> [Task directions] The answer should be every line below, retyped exactly.

[Records excerpted from a collection]

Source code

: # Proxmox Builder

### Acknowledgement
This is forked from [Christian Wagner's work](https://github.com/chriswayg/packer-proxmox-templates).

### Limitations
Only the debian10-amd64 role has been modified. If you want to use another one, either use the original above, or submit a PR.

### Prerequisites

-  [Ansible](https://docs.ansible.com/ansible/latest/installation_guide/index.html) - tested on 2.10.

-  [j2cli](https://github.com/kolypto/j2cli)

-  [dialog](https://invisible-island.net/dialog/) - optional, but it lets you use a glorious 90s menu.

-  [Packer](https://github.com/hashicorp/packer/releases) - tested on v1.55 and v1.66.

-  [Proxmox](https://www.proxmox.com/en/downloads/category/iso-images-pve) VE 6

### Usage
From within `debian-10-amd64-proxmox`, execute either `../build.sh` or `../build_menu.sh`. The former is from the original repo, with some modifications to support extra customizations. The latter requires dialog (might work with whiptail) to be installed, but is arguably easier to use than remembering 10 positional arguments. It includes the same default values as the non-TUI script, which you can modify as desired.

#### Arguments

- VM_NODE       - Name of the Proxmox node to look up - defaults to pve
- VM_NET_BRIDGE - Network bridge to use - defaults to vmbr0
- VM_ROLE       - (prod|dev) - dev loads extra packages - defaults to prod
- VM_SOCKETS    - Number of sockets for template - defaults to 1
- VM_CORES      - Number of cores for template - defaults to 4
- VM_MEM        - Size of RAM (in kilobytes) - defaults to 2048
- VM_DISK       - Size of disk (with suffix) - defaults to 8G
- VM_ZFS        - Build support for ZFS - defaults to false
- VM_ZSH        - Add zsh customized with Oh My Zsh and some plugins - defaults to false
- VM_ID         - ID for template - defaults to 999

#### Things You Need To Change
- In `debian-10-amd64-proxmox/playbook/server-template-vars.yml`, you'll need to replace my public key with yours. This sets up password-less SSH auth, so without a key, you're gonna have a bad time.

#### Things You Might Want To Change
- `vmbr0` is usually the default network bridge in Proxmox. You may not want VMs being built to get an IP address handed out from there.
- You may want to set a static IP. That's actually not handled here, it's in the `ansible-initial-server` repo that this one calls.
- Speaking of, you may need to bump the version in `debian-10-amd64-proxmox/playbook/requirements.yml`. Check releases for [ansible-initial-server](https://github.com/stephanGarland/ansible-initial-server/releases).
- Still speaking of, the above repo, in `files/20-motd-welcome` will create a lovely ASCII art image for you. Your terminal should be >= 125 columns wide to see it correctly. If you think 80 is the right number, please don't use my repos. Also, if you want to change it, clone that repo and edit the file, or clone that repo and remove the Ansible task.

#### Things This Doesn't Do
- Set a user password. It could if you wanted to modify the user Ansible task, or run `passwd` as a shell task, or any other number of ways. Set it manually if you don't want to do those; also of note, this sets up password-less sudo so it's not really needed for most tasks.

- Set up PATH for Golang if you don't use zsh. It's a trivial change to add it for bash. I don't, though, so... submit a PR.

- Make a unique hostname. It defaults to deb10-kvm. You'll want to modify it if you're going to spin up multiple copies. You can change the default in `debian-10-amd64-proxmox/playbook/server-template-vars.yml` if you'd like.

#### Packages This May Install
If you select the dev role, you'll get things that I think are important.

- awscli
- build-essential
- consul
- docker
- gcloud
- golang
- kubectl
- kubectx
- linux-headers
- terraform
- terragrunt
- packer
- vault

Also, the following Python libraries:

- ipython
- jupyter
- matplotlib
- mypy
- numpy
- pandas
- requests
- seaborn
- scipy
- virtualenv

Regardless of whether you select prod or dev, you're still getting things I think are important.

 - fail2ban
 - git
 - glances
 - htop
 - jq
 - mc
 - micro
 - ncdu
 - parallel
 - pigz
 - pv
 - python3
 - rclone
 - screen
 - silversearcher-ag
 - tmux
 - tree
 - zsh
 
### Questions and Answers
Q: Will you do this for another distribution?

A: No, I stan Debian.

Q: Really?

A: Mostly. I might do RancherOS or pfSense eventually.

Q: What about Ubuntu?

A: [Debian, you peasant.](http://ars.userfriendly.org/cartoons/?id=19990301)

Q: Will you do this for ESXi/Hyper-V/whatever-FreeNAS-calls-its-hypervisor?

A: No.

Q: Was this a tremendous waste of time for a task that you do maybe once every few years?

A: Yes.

> [Task response]
Source code

: # Proxmox Builder

### Acknowledgement
This is forked from [Christian Wagner's work](https://github.com/chriswayg/packer-proxmox-templates).

### Limitations
Only the debian10-amd64 role has been modified. If you want to use another one, either use the original above, or submit a PR.

### Prerequisites

-  [Ansible](https://docs.ansible.com/ansible/latest/installation_guide/index.html) - tested on 2.10.

-  [j2cli](https://github.com/kolypto/j2cli)

-  [dialog](https://invisible-island.net/dialog/) - optional, but it lets you use a glorious 90s menu.

-  [Packer](https://github.com/hashicorp/packer/releases) - tested on v1.55 and v1.66.

-  [Proxmox](https://www.proxmox.com/en/downloads/category/iso-images-pve) VE 6

### Usage
From within `debian-10-amd64-proxmox`, execute either `../build.sh` or `../build_menu.sh`. The former is from the original repo, with some modifications to support extra customizations. The latter requires dialog (might work with whiptail) to be installed, but is arguably easier to use than remembering 10 positional arguments. It includes the same default values as the non-TUI script, which you can modify as desired.

#### Arguments

- VM_NODE       - Name of the Proxmox node to look up - defaults to pve
- VM_NET_BRIDGE - Network bridge to use - defaults to vmbr0
- VM_ROLE       - (prod|dev) - dev loads extra packages - defaults to prod
- VM_SOCKETS    - Number of sockets for template - defaults to 1
- VM_CORES      - Number of cores for template - defaults to 4
- VM_MEM        - Size of RAM (in kilobytes) - defaults to 2048
- VM_DISK       - Size of disk (with suffix) - defaults to 8G
- VM_ZFS        - Build support for ZFS - defaults to false
- VM_ZSH        - Add zsh customized with Oh My Zsh and some plugins - defaults to false
- VM_ID         - ID for template - defaults to 999

#### Things You Need To Change
- In `debian-10-amd64-proxmox/playbook/server-template-vars.yml`, you'll need to replace my public key with yours. This sets up password-less SSH auth, so without a key, you're gonna have a bad time.

#### Things You Might Want To Change
- `vmbr0` is usually the default network bridge in Proxmox. You may not want VMs being built to get an IP address handed out from there.
- You may want to set a static IP. That's actually not handled here, it's in the `ansible-initial-server` repo that this one calls.
- Speaking of, you may need to bump the version in `debian-10-amd64-proxmox/playbook/requirements.yml`. Check releases for [ansible-initial-server](https://github.com/stephanGarland/ansible-initial-server/releases).
- Still speaking of, the above repo, in `files/20-motd-welcome` will create a lovely ASCII art image for you. Your terminal should be >= 125 columns wide to see it correctly. If you think 80 is the right number, please don't use my repos. Also, if you want to change it, clone that repo and edit the file, or clone that repo and remove the Ansible task.

#### Things This Doesn't Do
- Set a user password. It could if you wanted to modify the user Ansible task, or run `passwd` as a shell task, or any other number of ways. Set it manually if you don't want to do those; also of note, this sets up password-less sudo so it's not really needed for most tasks.

- Set up PATH for Golang if you don't use zsh. It's a trivial change to add it for bash. I don't, though, so... submit a PR.

- Make a unique hostname. It defaults to deb10-kvm. You'll want to modify it if you're going to spin up multiple copies. You can change the default in `debian-10-amd64-proxmox/playbook/server-template-vars.yml` if you'd like.

#### Packages This May Install
If you select the dev role, you'll get things that I think are important.

- awscli
- build-essential
- consul
- docker
- gcloud
- golang
- kubectl
- kubectx
- linux-headers
- terraform
- terragrunt
- packer
- vault

Also, the following Python libraries:

- ipython
- jupyter
- matplotlib
- mypy
- numpy
- pandas
- requests
- seaborn
- scipy
- virtualenv

Regardless of whether you select prod or dev, you're still getting things I think are important.

 - fail2ban
 - git
 - glances
 - htop
 - jq
 - mc
 - micro
 - ncdu
 - parallel
 - pigz
 - pv
 - python3
 - rclone
 - screen
 - silversearcher-ag
 - tmux
 - tree
 - zsh
 
### Questions and Answers
Q: Will you do this for another distribution?

A: No, I stan Debian.

Q: Really?

A: Mostly. I might do RancherOS or pfSense eventually.

Q: What about Ubuntu?

A: [Debian, you peasant.](http://ars.userfriendly.org/cartoons/?id=19990301)

Q: Will you do this for ESXi/Hyper-V/whatever-FreeNAS-calls-its-hypervisor?

A: No.

Q: Was this a tremendous waste of time for a task that you do maybe once every few years?

A: Yes.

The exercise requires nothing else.